O primado da contemplação

Lc 10,38-42

Naquele tempo, Jesus entrou num povoado, e certa mulher, de nome Marta, recebeu-o em sua casa. Sua irmã, chamada Maria, sentou-se aos pés do Senhor, e escutava a sua palavra. Marta, porém, estava ocupada com muitos afazeres. Ela aproximou-se e disse: “Senhor, não te importas que minha irmã me deixe sozinha, com todo o serviço? Manda que ela me venha ajudar!” O Senhor, porém, lhe respondeu: “Marta, Marta! Tu te preocupas e andas agitada por muitas coisas. Porém, uma só coisa é necessária. Maria escolheu a melhor parte e esta não lhe será tirada”.

 

A interpretação habitual e certamente correta desta passagem evangélica é que a dimensão contemplativa deve ocupar o primeiro lugar na nossa vida, mesmo acima da ação. É por isso que as comunidades contemplativas – ou seja, aquelas que se dedicam inteiramente à oração e ao caminho de transformação interior – têm um lugar especial na Igreja.

Na turbulência da Revolução Francesa, por exemplo, as ordens contemplativas deixaram de ser toleradas e foram obrigadas a converter os seus mosteiros em comunidades ativas, a fornecer educação, serviços de saúde, etc., porque a dimensão da vida interior não era compreendida.

De fato, quando o homem se afasta de Deus, opõe-se em primeiro lugar à contemplação, pois os frutos desse caminho só podem ser reconhecidos com os olhos da fé. A contemplação escapa, por assim dizer, à lógica da vida natural. Como bem disse São Paulo: “O homem não espiritual não percebe as coisas do Espírito de Deus, porque são loucura para ele e não pode conhecê-las, pois só podem ser julgadas segundo o Espírito” (1Cor 2,14). E como não compreende as coisas de Deus, o seu primeiro ataque será dirigido contra aquilo que mais glorifica a Deus, que é precisamente este estilo de vida, totalmente centrado no Senhor, no qual se realiza de modo especial a intimidade da relação de amor entre Deus e o homem.

Santa Marta também teve de ser corrigida pelo Senhor para O compreender mais profundamente. Ela pensava certamente que Jesus a apoiaria ao pedir a ajuda da sua irmã. Mas, como em tantas outras ocasiões, o Senhor dá-lhe uma resposta totalmente inesperada e alarga-lhe o horizonte.

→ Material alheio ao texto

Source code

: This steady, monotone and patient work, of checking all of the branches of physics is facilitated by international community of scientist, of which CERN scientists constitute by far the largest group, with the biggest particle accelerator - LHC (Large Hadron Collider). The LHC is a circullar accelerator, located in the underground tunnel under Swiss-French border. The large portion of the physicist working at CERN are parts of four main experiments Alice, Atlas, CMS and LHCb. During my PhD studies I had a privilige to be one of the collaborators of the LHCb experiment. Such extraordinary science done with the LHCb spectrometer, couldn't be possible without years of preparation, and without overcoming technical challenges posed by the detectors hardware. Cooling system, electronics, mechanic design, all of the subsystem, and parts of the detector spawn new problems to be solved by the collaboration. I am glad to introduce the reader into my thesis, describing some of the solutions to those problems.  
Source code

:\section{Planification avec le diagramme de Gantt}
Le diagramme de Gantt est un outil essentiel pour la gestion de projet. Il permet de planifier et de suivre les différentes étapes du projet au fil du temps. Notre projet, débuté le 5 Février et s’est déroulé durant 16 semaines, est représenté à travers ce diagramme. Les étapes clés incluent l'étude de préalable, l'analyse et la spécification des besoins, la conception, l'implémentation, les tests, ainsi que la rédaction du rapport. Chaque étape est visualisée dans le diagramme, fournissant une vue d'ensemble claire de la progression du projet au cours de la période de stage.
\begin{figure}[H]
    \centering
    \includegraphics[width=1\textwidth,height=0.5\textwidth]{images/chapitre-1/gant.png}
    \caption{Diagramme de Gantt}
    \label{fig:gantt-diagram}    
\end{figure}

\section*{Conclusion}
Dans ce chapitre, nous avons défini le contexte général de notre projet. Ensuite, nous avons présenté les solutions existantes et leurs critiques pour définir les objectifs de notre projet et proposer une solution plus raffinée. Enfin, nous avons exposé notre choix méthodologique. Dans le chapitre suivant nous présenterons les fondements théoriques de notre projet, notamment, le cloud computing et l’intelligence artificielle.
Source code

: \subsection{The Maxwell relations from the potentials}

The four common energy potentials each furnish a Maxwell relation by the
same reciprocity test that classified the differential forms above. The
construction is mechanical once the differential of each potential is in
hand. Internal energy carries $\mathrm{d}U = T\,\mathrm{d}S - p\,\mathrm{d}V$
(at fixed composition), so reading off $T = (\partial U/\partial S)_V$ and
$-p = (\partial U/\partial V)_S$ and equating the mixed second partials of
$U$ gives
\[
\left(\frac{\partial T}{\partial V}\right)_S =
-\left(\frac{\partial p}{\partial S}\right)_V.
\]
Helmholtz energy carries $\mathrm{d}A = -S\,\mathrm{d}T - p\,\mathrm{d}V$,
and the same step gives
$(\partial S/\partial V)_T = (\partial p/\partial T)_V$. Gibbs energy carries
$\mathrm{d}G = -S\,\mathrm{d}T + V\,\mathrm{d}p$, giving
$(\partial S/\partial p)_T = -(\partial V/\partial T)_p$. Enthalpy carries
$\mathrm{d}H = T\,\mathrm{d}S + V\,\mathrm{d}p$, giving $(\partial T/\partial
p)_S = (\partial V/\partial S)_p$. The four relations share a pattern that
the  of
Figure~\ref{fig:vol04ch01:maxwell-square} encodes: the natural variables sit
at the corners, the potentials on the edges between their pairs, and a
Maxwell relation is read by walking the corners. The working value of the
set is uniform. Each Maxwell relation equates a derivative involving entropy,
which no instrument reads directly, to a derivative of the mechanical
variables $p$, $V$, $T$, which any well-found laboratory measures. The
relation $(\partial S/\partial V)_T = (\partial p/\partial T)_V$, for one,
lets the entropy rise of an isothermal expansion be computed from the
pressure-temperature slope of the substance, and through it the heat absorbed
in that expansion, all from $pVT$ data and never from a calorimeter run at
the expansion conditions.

 Maria, pelo contrário, compreende melhor o significado da presença de Jesus. Se o Senhor está presente, a primeira coisa a fazer é ouvi-lo e interiorizar as suas palavras.

A vida contemplativa repousa no coração do Pai e procura viver e cultivar o seu amor. Isto acontece sobretudo na oração. De fato, o próprio Deus quer habitar nos nossos corações (cf. Jo 14,23), e era mais fácil para Jesus comunicar com uma Maria, atenta às suas palavras e sentada aos seus pés, do que com uma Marta, demasiado ocupada com as tarefas domésticas.

É esta atitude de acolhimento que corresponde à vida da graça, porque a graça precede-nos sempre e oferece-se a nós. É Deus que age, movido pelo amor; é Ele que se dá a nós, mas precisa da nossa resposta receptiva. E então, tendo interiorizado a vontade de Deus, seremos também capazes de agir corretamente.

 Por isso, somos chamados a ser, antes de mais nada, receptivos e ouvintes, para que, conhecendo Deus mais profundamente, possamos agir no seu Espírito.

 Nunca perdemos tempo quando o dedicamos a Deus da maneira correta! Os mestres da vida espiritual têm razão quando insistem em que toda a obra feita em conformidade com a vontade de Deus e com pureza de coração tem um caráter sobrenatural; essas obras ultrapassam as que fazemos por nossa própria boa vontade a um nível meramente natural!

Esta é a ordem e o equilíbrio corretos: primeiro a oração e depois as obras. Se aplicarmos este critério no lugar onde Deus nos colocou, os frutos serão grandes e enriquecerão a nossa vida.